(1) Overview
Repository location
Context
DigitalSEE (Digital South-Eastern Europe) is a comprehensive virtual repository encompassing various images (woodcuts, engravings, maps) and textual collections, including travelogues, diplomatic reports, newspapers, journals, and archival documents. The project engages in meticulous source tracing and authenticity analysis of artifacts and monuments, utilizing the archives of distinguished figures such as Felix Kanitz (Kanitz, 1868; 1877), Karel Škorpil, and Konstantin Ireček (Jireček, 1877).
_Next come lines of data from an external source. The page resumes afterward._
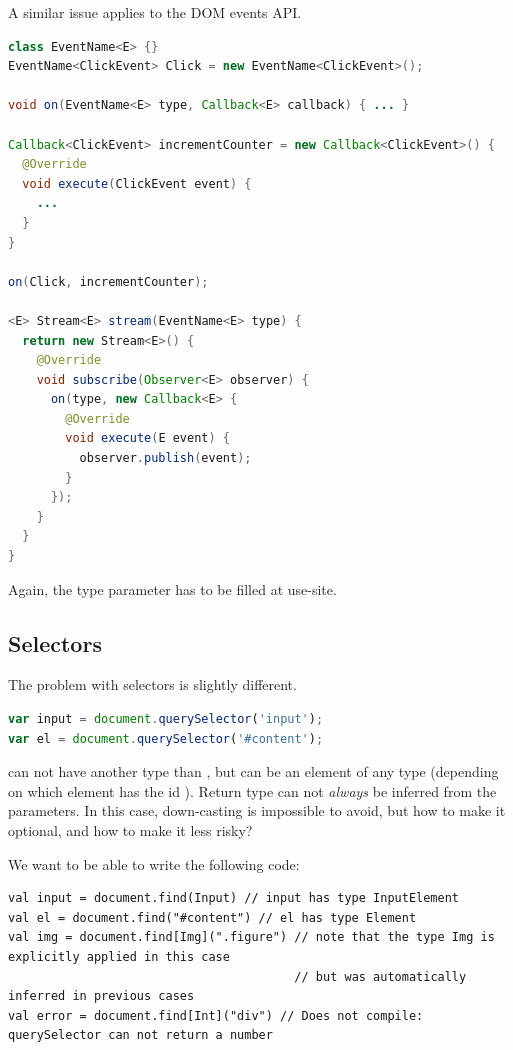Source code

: \documentclass[runningheads,a4paper]{llncs}
\begin{document}
A similar issue applies to the DOM events API.

\begin{lstlisting}[language=Java]
class EventName<E> {}
EventName<ClickEvent> Click = new EventName<ClickEvent>();

void on(EventName<E> type, Callback<E> callback) { ... }

Callback<ClickEvent> incrementCounter = new Callback<ClickEvent>() {
  @Override
  void execute(ClickEvent event) {
    ...
  }
}

on(Click, incrementCounter);

<E> Stream<E> stream(EventName<E> type) {
  return new Stream<E>() {
    @Override
    void subscribe(Observer<E> observer) {
      on(type, new Callback<E> {
        @Override
        void execute(E event) {
          observer.publish(event);
        }
      });
    }
  }
}

\end{lstlisting}

Again, the type parameter  has to be filled at use-site.

\subsection{Selectors}

The problem with selectors is slightly different.

\begin{lstlisting}[language=JavaScript]
var input = document.querySelector('input');
var el = document.querySelector('#content');
\end{lstlisting}

 can not have another type than , but  can be an element of
any type (depending on which element has the id ). Return type can not \emph{always}
be inferred from the parameters. In this case, down-casting is impossible to avoid, but how to make
it optional, and how to make it less risky?

We want to be able to write the following code:

\begin{lstlisting}
val input = document.find(Input) // input has type InputElement
val el = document.find("#content") // el has type Element
val img = document.find[Img](".figure") // note that the type Img is explicitly applied in this case
                                        // but was automatically inferred in previous cases
val error = document.find[Int]("div") // Does not compile: querySelector can not return a number
\end{lstlisting}
\end{document}
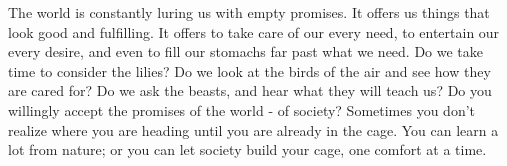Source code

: \documentclass[10pt]{article}
\begin{document}
\begin{multicols}{2}
The world is constantly luring us with empty promises. It offers us things that look good and fulfilling. It offers to take care of our every need, to entertain our every desire, and even to fill our stomachs far past what we need. Do we take time to consider the lilies? Do we look at the birds of the air and see how they are cared for? Do we ask the beasts, and hear what they will teach us? Do you willingly accept the promises of the world - of society? Sometimes you don't realize where you are heading until you are already in the cage. You can learn a lot from nature; or you can let society build your cage, one comfort at a time.




\end{multicols}


\end{document}

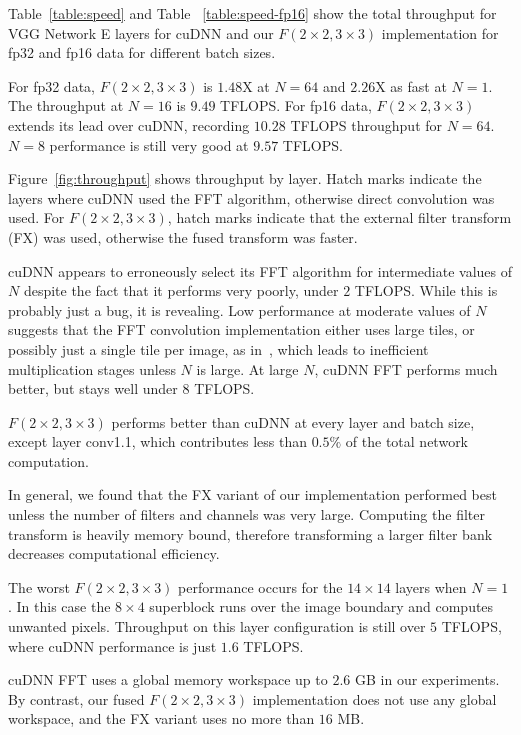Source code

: \documentclass[10pt,twocolumn,letterpaper]{article}
\begin{document}
Table~\ref{table:speed} and Table ~\ref{table:speed-fp16} show the total throughput for VGG Network E layers for cuDNN and our $F(2\times 2, 3\times 3)$ implementation for fp32 and fp16 data for different batch sizes. 

For fp32 data, $F(2\times 2, 3\times 3)$ is $1.48$X at $N=64$ and $2.26$X as fast at $N=1$. The throughput at $N=16$ is $9.49$ TFLOPS. For fp16 data, $F(2\times 2, 3\times 3)$ extends its lead over cuDNN, recording $10.28$ TFLOPS throughput for $N=64$. $N=8$ performance is still very good at $9.57$ TFLOPS.

Figure~\ref{fig:throughput} shows throughput by layer. Hatch marks indicate the layers where cuDNN used the FFT algorithm, otherwise direct convolution was used. For $F(2\times 2, 3\times 3)$, hatch marks indicate that the external filter transform (FX) was used, otherwise the fused transform was faster.

cuDNN appears to erroneously select its FFT algorithm for intermediate values of $N$ despite the fact that it performs very poorly, under $2$ TFLOPS. While this is probably just a bug, it is revealing. Low performance at moderate values of $N$  suggests that the FFT convolution implementation either uses large tiles, or possibly just a single tile per image, as in~\cite{DBLP:journals/corr/VasilacheJMCPL14}, which leads to inefficient multiplication stages unless $N$ is large. At large $N$, cuDNN FFT performs much better, but stays well under $8$ TFLOPS.

$F(2\times 2, 3\times 3)$ performs better than cuDNN at every layer and batch size, except layer conv1.1, which contributes less than $0.5\%$ of the total network computation.

In general, we found that the FX variant of our implementation performed best unless the number of filters and channels was very large. Computing the filter transform is heavily memory bound, therefore transforming a larger filter bank decreases computational efficiency.

The worst $F(2\times 2, 3\times 3)$ performance occurs for the $14 \times 14$ layers when $N=1$. In this case the $8\times 4$ superblock runs over the image boundary and computes unwanted pixels. Throughput on this layer configuration is still over $5$ TFLOPS, where cuDNN performance is just $1.6$ TFLOPS.

cuDNN FFT uses a global memory workspace up to $2.6$ GB in our experiments. By contrast, our fused $F(2 \times 2, 3 \times 3)$ implementation does not use any global workspace, and the FX variant uses no more than $16$ MB.
\end{document}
The primary objective is to document ancient, medieval, and Ottoman heritage through an exhaustive cross-referencing of 18th–19th century travelogues, Ottoman documents, architectural structures, and archaeological discoveries.
By examining European travel writings, diplomatic records, and cartographic interests from the 18th and 19th centuries, the project aims to elucidate the complex history of the Balkans, including the Eastern Question and the processes of nation-building in Southeastern Europe. The initiative seeks to preserve and disseminate historical information about 19th-century Bulgaria through modern technology.
The central aim is to conduct a diachronic study of the development of cultural heritage and identity in the Balkans during the 18th and 19th centuries, with a particular focus on the (Kabadayi, et al. 2022) and the Lower Danube Region (Moesia) (Vezenkov, 2017). The research endeavours to reinterpret the significance of Balkan heritage and identity, influenced by Enlightenment ideas and the rise of nationalism. By integrating modern technologies and artificial intelligence, the project seeks to address questions concerning Balkan and Bulgarian heritage, exploring how these identities have been “translated” over time.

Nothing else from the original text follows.